*Your objective*: State how many lines in the entries below hold the word "zurückgegeben", with nothing besides the number.

*Information supplied*:
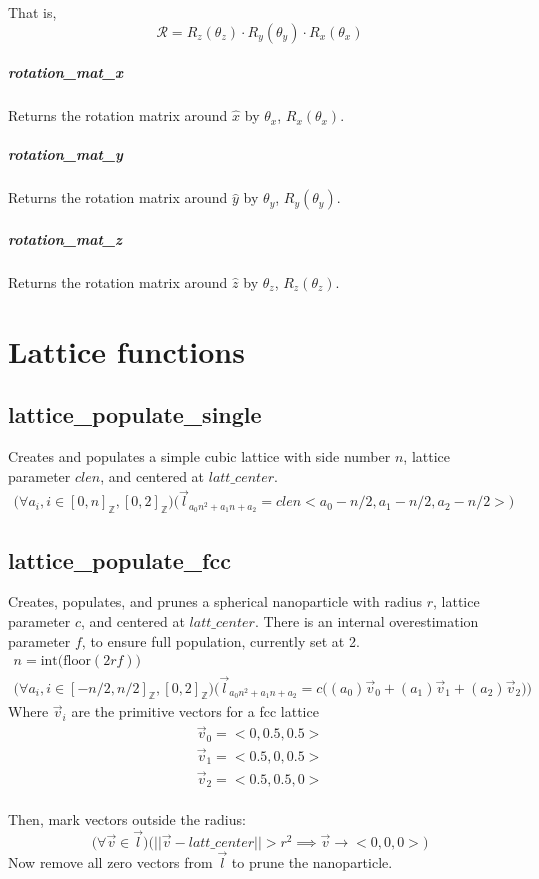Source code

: \documentclass{article}
\begin{document}
			That is,
				\begin{equation}
					\mathcal{R}=R_z(\theta_z)\cdot R_y(\theta_y)\cdot R_x(\theta_x)
				\end{equation}
			
			\subparagraph{rotation\_mat\_x}
				Returns the rotation matrix around $\hat{x}$ by $\theta_x$, $R_x(\theta_x)$.
				
			\subparagraph{rotation\_mat\_y}
				Returns the rotation matrix around $\hat{y}$ by $\theta_y$, $R_y(\theta_y)$.
			
			\subparagraph{rotation\_mat\_z}
				Returns the rotation matrix around $\hat{z}$ by $\theta_z$, $R_z(\theta_z)$.
				
				
				
	\section{Lattice functions}
		\subsection{lattice\_populate\_single}
			Creates and populates a simple cubic lattice with side number $n$, lattice parameter $clen$, and centered at $latt\_center$.
				\begin{gather}
					\Bigg(  \forall	a_i,i \in [0,n]_{\mathbb{Z}},[0,2]_{\mathbb{Z}}\Bigg) \Bigg( \vec{l}_{a_0 n^2 +a_1 n + a_2} = clen \big< a_0-n/2, a_1-n/2,a_2-n/2 \big>  \Bigg)
				\end{gather}
		
		\subsection{lattice\_populate\_fcc}
			Creates, populates, and prunes a spherical nanoparticle with radius $r$,  lattice parameter $c$, and centered at $latt\_center$. There is an internal overestimation parameter $f$, to ensure full population, currently set at 2.
				\begin{gather*}
					n = \text{int}\bigg(\text{floor} (2rf) \bigg)			\\
					\Bigg(  \forall	a_i,i \in [-n/2,n/2]_{\mathbb{Z}},[0,2]_{\mathbb{Z}}\Bigg) \Bigg( \vec{l}_{a_0 n^2 +a_1 n + a_2} = c  \big( (a_0)\vec{v}_0 + (a_1)\vec{v}_1 + (a_2)\vec{v}_2 \big) \Bigg)
				\end{gather*}
			Where $\vec{v}_i$ are the primitive vectors for a fcc lattice
				\begin{gather*}
					\vec{v}_0= \big<0,0.5,0.5\big>		\\
					\vec{v}_1= \big<0.5,0,0.5\big>		\\
					\vec{v}_2= \big<0.5,0.5,0\big>		\\
				\end{gather*}
			
			Then, mark vectors outside the radius:
				\begin{equation}
					\Bigg(  \forall \vec{v} \in \vec{l}  \Bigg)  \Bigg(  || \vec{v}-latt\_center ||>r^2  \implies \vec{v}\to \big<0,0,0\big> \Bigg)  
				\end{equation}
			Now remove all zero vectors from $\vec{l}$ to prune the nanoparticle.
			
				
\end{document}

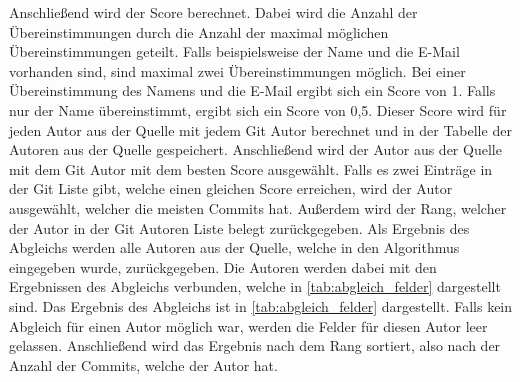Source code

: Anschließend wird der Score berechnet.
Dabei wird die Anzahl der Übereinstimmungen durch die Anzahl der maximal möglichen Übereinstimmungen geteilt.
Falls beispielsweise der Name und die E-Mail vorhanden sind, sind maximal zwei Übereinstimmungen möglich.
Bei einer Übereinstimmung des Namens und die E-Mail ergibt sich ein Score von 1.
Falls nur der Name übereinstimmt, ergibt sich ein Score von 0,5.
Dieser Score wird für jeden Autor aus der Quelle mit jedem Git Autor berechnet und in der Tabelle der Autoren aus der Quelle gespeichert.
Anschließend wird der Autor aus der Quelle mit dem Git Autor mit dem besten Score ausgewählt.
Falls es zwei Einträge in der Git Liste gibt, welche einen gleichen Score erreichen, wird der Autor ausgewählt, welcher die meisten Commits hat.
Außerdem wird der Rang, welcher der Autor in der Git Autoren Liste belegt zurückgegeben.
Als Ergebnis des Abgleichs werden alle Autoren aus der Quelle, welche in den Algorithmus eingegeben wurde, zurückgegeben.
Die Autoren werden dabei mit den Ergebnissen des Abgleichs verbunden, welche in \autoref{tab:abgleich_felder} dargestellt sind.
Das Ergebnis des Abgleichs ist in \autoref{tab:abgleich_felder} dargestellt.
Falls kein Abgleich für einen Autor möglich war, werden die Felder für diesen Autor leer gelassen.
Anschließend wird das Ergebnis nach dem Rang sortiert, also nach der Anzahl der Commits, welche der Autor hat.

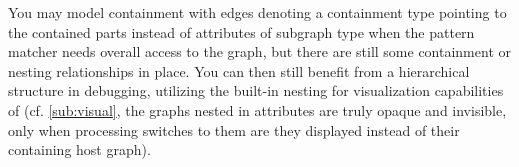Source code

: You may model containment with edges denoting a containment type pointing to the contained parts instead of attributes of subgraph type
when the pattern matcher needs overall access to the graph, but there are still some containment or nesting relationships in place.
You can then still benefit from a hierarchical structure in debugging, utilizing the built-in nesting for visualization capabilities of \GrG (cf. \ref{sub:visual}, the graphs nested in attributes are truly opaque and invisible, only when processing switches to them are they displayed instead of their containing host graph).

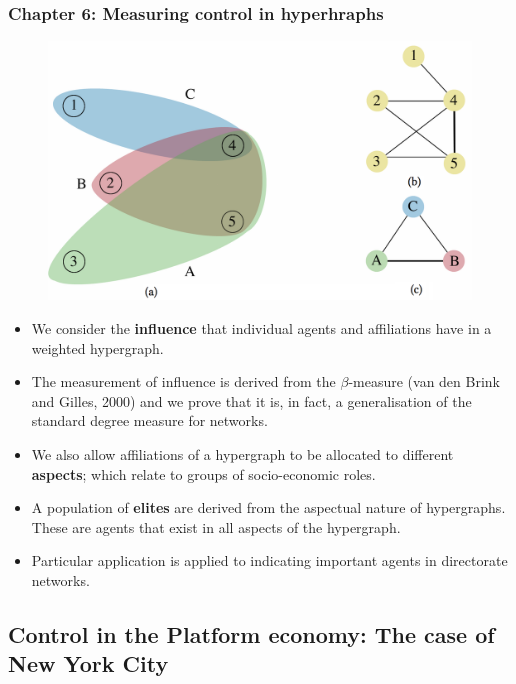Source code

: \documentclass[10pt]{beamer}
\begin{document}
\begin{frame} \frametitle{Chapter 6: Measuring control in hyperhraphs}
\begin{figure}[h]
\centering
\includegraphics[scale=0.14]{../Images/hypergraph.png}
\end{figure}
\begin{itemize}
\medskip
\item We consider the \textbf{influence} that individual agents and affiliations have in a weighted hypergraph.
\end{itemize}
\end{frame}

\begin{frame}
\begin{itemize}
\item The measurement of influence is derived from the $\beta$-measure (van den Brink and Gilles, 2000) and we prove that it is, in fact, a generalisation of the standard degree measure for networks.
\medskip
\item We also allow affiliations of a hypergraph to be allocated to different \textbf{aspects}; which relate to groups of socio-economic roles.
\medskip
\item A population of \textbf{elites} are derived from the aspectual nature of hypergraphs. These are agents that exist in all aspects of the hypergraph.
\medskip
\item Particular application is applied to indicating important agents in directorate networks.
\end{itemize}
\end{frame}

\subsection{Control in the Platform economy: The case of New York City}
\end{document}
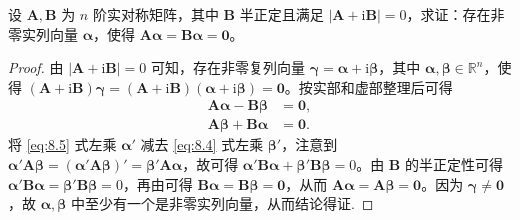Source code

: \documentclass[../../main.tex]{subfiles}
\begin{document}
\begin{proposition}\label{proposition:}
设 $\boldsymbol{A},\boldsymbol{B}$ 为 $n$ 阶实对称矩阵，其中 $\boldsymbol{B}$ 半正定且满足 $|\boldsymbol{A}+\mathrm{i}\boldsymbol{B}| = 0$，求证：存在非零实列向量 $\boldsymbol{\alpha}$，使得 $\boldsymbol{A}\boldsymbol{\alpha}=\boldsymbol{B}\boldsymbol{\alpha}=\boldsymbol{0}$。
\end{proposition}
\begin{proof}
由 $|\boldsymbol{A}+\mathrm{i}\boldsymbol{B}| = 0$ 可知，存在非零复列向量 $\boldsymbol{\gamma}=\boldsymbol{\alpha}+\mathrm{i}\boldsymbol{\beta}$，其中 $\boldsymbol{\alpha},\boldsymbol{\beta}\in\mathbb{R}^n$，使得 $(\boldsymbol{A}+\mathrm{i}\boldsymbol{B})\boldsymbol{\gamma}=(\boldsymbol{A}+\mathrm{i}\boldsymbol{B})(\boldsymbol{\alpha}+\mathrm{i}\boldsymbol{\beta})=\boldsymbol{0}$。按实部和虚部整理后可得
\begin{align}
\boldsymbol{A}\boldsymbol{\alpha}-\boldsymbol{B}\boldsymbol{\beta}&=\boldsymbol{0}, \label{eq:8.4}\\
\boldsymbol{A}\boldsymbol{\beta}+\boldsymbol{B}\boldsymbol{\alpha}&=\boldsymbol{0}. \label{eq:8.5}
\end{align}
将 \eqref{eq:8.5} 式左乘 $\boldsymbol{\alpha}'$ 减去 \eqref{eq:8.4} 式左乘 $\boldsymbol{\beta}'$，注意到 $\boldsymbol{\alpha}'\boldsymbol{A}\boldsymbol{\beta}=(\boldsymbol{\alpha}'\boldsymbol{A}\boldsymbol{\beta})'=\boldsymbol{\beta}'\boldsymbol{A}\boldsymbol{\alpha}$，故可得 $\boldsymbol{\alpha}'\boldsymbol{B}\boldsymbol{\alpha}+\boldsymbol{\beta}'\boldsymbol{B}\boldsymbol{\beta}=0$。由 $\boldsymbol{B}$ 的半正定性可得 $\boldsymbol{\alpha}'\boldsymbol{B}\boldsymbol{\alpha}=\boldsymbol{\beta}'\boldsymbol{B}\boldsymbol{\beta}=0$，再由可得 $\boldsymbol{B}\boldsymbol{\alpha}=\boldsymbol{B}\boldsymbol{\beta}=\boldsymbol{0}$，从而 $\boldsymbol{A}\boldsymbol{\alpha}=\boldsymbol{A}\boldsymbol{\beta}=\boldsymbol{0}$。因为 $\boldsymbol{\gamma}\neq\boldsymbol{0}$，故 $\boldsymbol{\alpha},\boldsymbol{\beta}$ 中至少有一个是非零实列向量，从而结论得证.
\end{proof}
\end{document}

*Your response*: 2